Fin observateur du monde occidental, l’auteur constate :

      • La domination du modèle pyramidal, auquel on pourrait opposer les modèles opales ;
      • Une forme d’enfermement dans une logique et un monde qui se présentent pourtant comme libérateurs : « […] le hublot de la télévision, qui permet un lien avec le vaste monde, fait oublier le confinement des habitants » (2018 : 30) ;
      • « La cité urbaine [qui] a pris la configuration de l’enclave minérale qui ne cesse de miter l’espace naturel par son extension. […] La ville engloutit des masses considérables de matière vitale sans contribuer à la produire » (2018 : 29) ;
      • Une empreinte écologique insupportable par la planète, elle-même transformée en « désert de maïs, de blé et de tournesol » (2018 : 31), pour nourrir des bœufs dont le ratio calorique est dix fois inférieur pour une consommation d’eau considérable ;
      • Une « insalubrité » de la nourriture qui serait à l’origine d’une grande partie des maladies modernes ;
      • Une idéologie technico-scientifico-marchande « qui a donné à l’argent une prépondérance et un pouvoir absolu sur le monde » (2018 : 21) ;
      • La publicité et le marketing, dont le rôle serait d’exacerber l’insatisfaction, observant que le superflu n’a pas de limite, contrairement aux vrais besoins qui eux, auraient une limite naturelle.

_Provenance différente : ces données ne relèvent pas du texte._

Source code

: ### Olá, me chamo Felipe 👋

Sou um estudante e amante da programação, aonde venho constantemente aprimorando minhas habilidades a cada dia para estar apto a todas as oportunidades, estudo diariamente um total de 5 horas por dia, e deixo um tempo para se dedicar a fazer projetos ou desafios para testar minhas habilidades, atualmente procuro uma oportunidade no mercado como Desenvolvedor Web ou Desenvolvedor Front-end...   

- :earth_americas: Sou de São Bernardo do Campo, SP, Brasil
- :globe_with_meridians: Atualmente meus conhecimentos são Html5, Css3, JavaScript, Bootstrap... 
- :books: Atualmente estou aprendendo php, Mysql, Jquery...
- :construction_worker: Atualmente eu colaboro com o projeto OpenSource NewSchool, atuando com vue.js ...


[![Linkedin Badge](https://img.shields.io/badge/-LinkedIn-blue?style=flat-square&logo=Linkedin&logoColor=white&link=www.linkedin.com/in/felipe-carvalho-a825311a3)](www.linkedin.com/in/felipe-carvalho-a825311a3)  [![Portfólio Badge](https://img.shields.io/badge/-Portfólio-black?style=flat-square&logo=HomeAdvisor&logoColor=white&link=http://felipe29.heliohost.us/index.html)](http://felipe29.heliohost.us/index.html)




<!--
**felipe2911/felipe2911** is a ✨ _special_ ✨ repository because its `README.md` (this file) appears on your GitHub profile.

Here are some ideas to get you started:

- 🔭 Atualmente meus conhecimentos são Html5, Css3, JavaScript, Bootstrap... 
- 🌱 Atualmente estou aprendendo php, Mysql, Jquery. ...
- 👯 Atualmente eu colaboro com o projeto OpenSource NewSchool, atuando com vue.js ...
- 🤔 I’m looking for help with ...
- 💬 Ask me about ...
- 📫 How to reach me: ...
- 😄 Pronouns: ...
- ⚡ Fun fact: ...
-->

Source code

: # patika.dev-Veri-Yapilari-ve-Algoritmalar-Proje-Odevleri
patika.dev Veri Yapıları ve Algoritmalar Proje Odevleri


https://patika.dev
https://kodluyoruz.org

Pour l’un des précurseurs de l’agroécologie, l’éveil des consciences, un « sursaut de conscience » (2018 : 38), basé sur des intelligences interpersonnelle, naturaliste et existentielle, serait la seule voie au salut. Elle pourrait passer par :

      • Une féminisation de la société ;
      • L’éducation des enfants, en particulier pour les reconnecter à la nature ;
      • Une relocalisation de l’agriculture et de l’artisanat qui peuvent l’être, avec des circuits plus courts ;
      • Une production plus rationnelle, durable et modérée, et « non cette pléthore générant des rebus monstrueux dans la production massive est significative de l’inintelligence du système – ou peut-être de son cynisme » (2018 : 25).

À titre d’exemple, l’auteur signale un accident caricatural : « Dans les années 1980, on a pu voir un camion bourré de tomates quittant l’Espagne pour livrer la Hollande ; dans le même temps, un camion bourré de tomates partait de la Hollande pour livrer l’Espagne. Des circonstances incroyables ont fait qu’ils se sont percutés dans la vallée du Rhône, mêlant pêle-mêle des tomates hollando-espagnoles ! » (2018 : 24).
Mais ce changement de conscience ne pourrait pas rester superficiel ; il nécessiterait au contraire une véritable révolution des valeurs qui sous-tendent la société :

[…] Si l’être humain ne change pas quotidiennement pour atteindre générosité, compassion, éthique et équité, la société ne pourra changer durablement. On peut manger bio, recycler ses déchets et ses eaux usées, se chauffer à l’énergie solaire et exploiter son prochain » (2018 : 26).

Critique à l’égard des grandes messes allant de Rio (1992) à Glasgow (2021), en passant par Kyoto (1997), Copenhague (2009) ou encore Paris (2015), qui semblent sourdes aux rapports pourtant alarmants émanant notamment du GIEC (Groupe d’experts intergouvernementaux sur l’évolution du climat), Pierre Rabhi invite, au travers de sa légende amérindienne du colibri, à incarner individuellement ce changement :

« Dans un échange avec mon ami Yehudi Menuhin, je lui disais qu’il n’est jamais trop tard pour agir. Il m’a rappelé très judicieusement qu’il est toujours trop tard pour quelqu’un. Pessimisme ou optimisme n’a pas de signification pour moi » (2018 : 38).

Ces propos conclusifs inviteraient ainsi à sortir la tête du sable, à se responsabiliser individuellement et à agir à sa hauteur, sans attendre que quelqu’un le fasse à notre place.